There’s that tomorrow again, and that’s exactly what the sailors of Luna Rossa Prada Pirelli must focus on after coughing up leads in both races on account of critical and race-changing mistakes. In the first race, they struck the starting line in a strong position, rolling right over the top of the New Zealanders who were a good 5 knots slower over the line. This Cup’s pattern—win the start, win the race—was holding true until the New Zealanders were knocking on their transom, having sniffed out and jumped on a few opportunities to get themselves back into the race (having a fast boat is helping their cause). But rounding the left leeward gate (looking upwind) and letting the New Zealanders split to the right immediately bit the Italians right in the derriere. After the Kiws came flying in off the right-side boundary, the race was all theirs to lose and there was nothing Italians could do to get back into the ring.
“The boat was not 100 percent, and we could have done better,” Bruni admitted in the presser. “Tomorrow we will be faster—for many reasons.”
Tomorrow! Tomorrow! I love ya Tomorrow!
And then there was the second race, which highlighted the dark side of light-air foil racing.

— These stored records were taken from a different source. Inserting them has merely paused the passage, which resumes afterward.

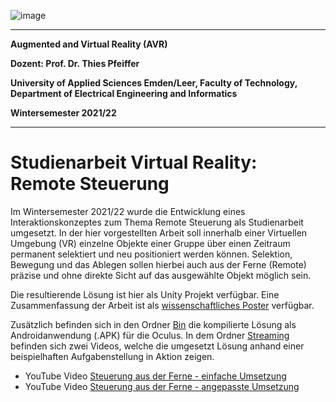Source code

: 
![image](https://user-images.githubusercontent.com/32162305/150810942-99672aac-99af-47ea-849b-ba263fae0c3f.png)

---

**Augmented and Virtual Reality (AVR)**

**Dozent: Prof. Dr. Thies Pfeiffer**

**University of Applied Sciences Emden/Leer, Faculty of Technology, Department of Electrical Engineering and Informatics**

**Wintersemester 2021/22**

--- 
 
# Studienarbeit Virtual Reality: Remote Steuerung

 Im Wintersemester 2021/22 wurde die Entwicklung eines Interaktionskonzeptes zum Thema Remote Steuerung als Studienarbeit 
 umgesetzt. In der hier vorgestellten Arbeit soll innerhalb einer Virtuellen Umgebung (VR) einzelne Objekte einer Gruppe 
 über einen Zeitraum permanent selektiert und neu positioniert werden können. Selektion, Bewegung und das Ablegen sollen 
 hierbei auch aus der Ferne (Remote) präzise und ohne direkte Sicht auf das ausgewählte Objekt möglich sein.
 
 Die resultierende Lösung ist hier als Unity Projekt verfügbar. Eine Zusammenfassung der Arbeit ist als 
 [wissenschaftliches Poster](https://github.com/ChristianKitte/InteraktionskonzeptUnity/blob/main/Doc/Semesterarbeit.pdf)
 verfügbar. 
 
 Zusätzlich befinden sich in den Ordner [Bin](https://github.com/ChristianKitte/InteraktionskonzeptUnity/tree/main/Bin) 
 die kompilierte Lösung als Androidanwendung (.APK) für die Oculus. In dem 
 Ordner [Streaming](https://github.com/ChristianKitte/InteraktionskonzeptUnity/tree/main/Streaming) 
 befinden sich zwei Videos, welche die umgesetzt Lösung anhand einer beispielhaften Aufgabenstellung in 
 Aktion zeigen.

- YouTube Video [Steuerung aus der Ferne - einfache Umsetzung](https://youtu.be/TofhwbJO1fI)
- YouTube Video [Steuerung aus der Ferne - angepasste Umsetzung](https://youtu.be/Wzkt-cg_A-U)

Again, Luna Rossa bossed the New Zealanders in the start and controlled the first leg with precision sailing. “Nice and smooth,” Bruni would say as the black boat peeled around the right-hand mark with the lead.
But followed an American Magic moment of sorts…(without the capsize of course): Shortly after rounding the mark (on port jibe), Bruni was anxious to jibe and stay in phase with New Zealanders, who jumped at the chance to create a split at the other mark. Bruni called to set up for the jibe before mainsail trimmer and wind spotter Pietro Sibello looked over his right shoulder and noted, “It’s not too bad in front.”
Bruni: “Say again Pietro?”
Sibello: “I’m not so sure about an early jibe…”
Bruni: “3.2.1., board down.”
Sibello: “OK, jibe.”
The boat turned, was way underpowered and the jib could not be trimmed full on.
“The boat is out of balance,” Spithill broadcast.
When the two boat came back together, the Kiwis had Spithill in their sights and rather than engage, they jibed through their own bad air, stalled and plummeted onto their hull.
Conventional wisdom here is, “Fall off the foil and you’re toast.” And toast they were, partially burnt, as they practically sailed upwind to reach their magical takeoff speed. There were moments of negative VMG and all. By the time they were airborne, the Italians were launched—we’re talking thousands of meters and more than four minutes…almost an entire leg. All they had to was get through the light-air minefield at the top of the course. One more tack and they’re closer to home.
As the boat swings through wind and comes onto port tack, the windward gate is in sight, but Spithill tells the team, “Massive cavitation here, boys.” The boat slides into displacement mode, and as they creep toward the mark, Sibello can be heard pointing more bad news: no pressure on the left.
The eek past the mark in displacement mode and then desperately try to take off.
And the boat…just…won’t….do it. They cross the boundary. Cop a penalty, jibe and come to a screeching halt. Working the boat hard and willing it to take off again, it just doesn’t work.
Soon, through their mainsail window is the sight of the New Zealand boat, zooming along on their foils.
They hit the opposite boundary and the boat is dead in the water as they jibe again.
By the time they get it rumbling and airborne, the tables have turned and the New Zealanders are streaking toward their second win of the day.
“Bad luck, boys,” Spithill says after they finish nearly four minutes later. “We’ll keep fighting here though.”
Tomorrow! Tomorrow! I love ya Tomorrow!
Tomorrow is now today in Auckland and suddenly, in this first-to-seven Cup, it’s do-or-die. There’s no more room for mistakes and precious little time to learn. If Team New Zealand wins both, there will be no tomorrow.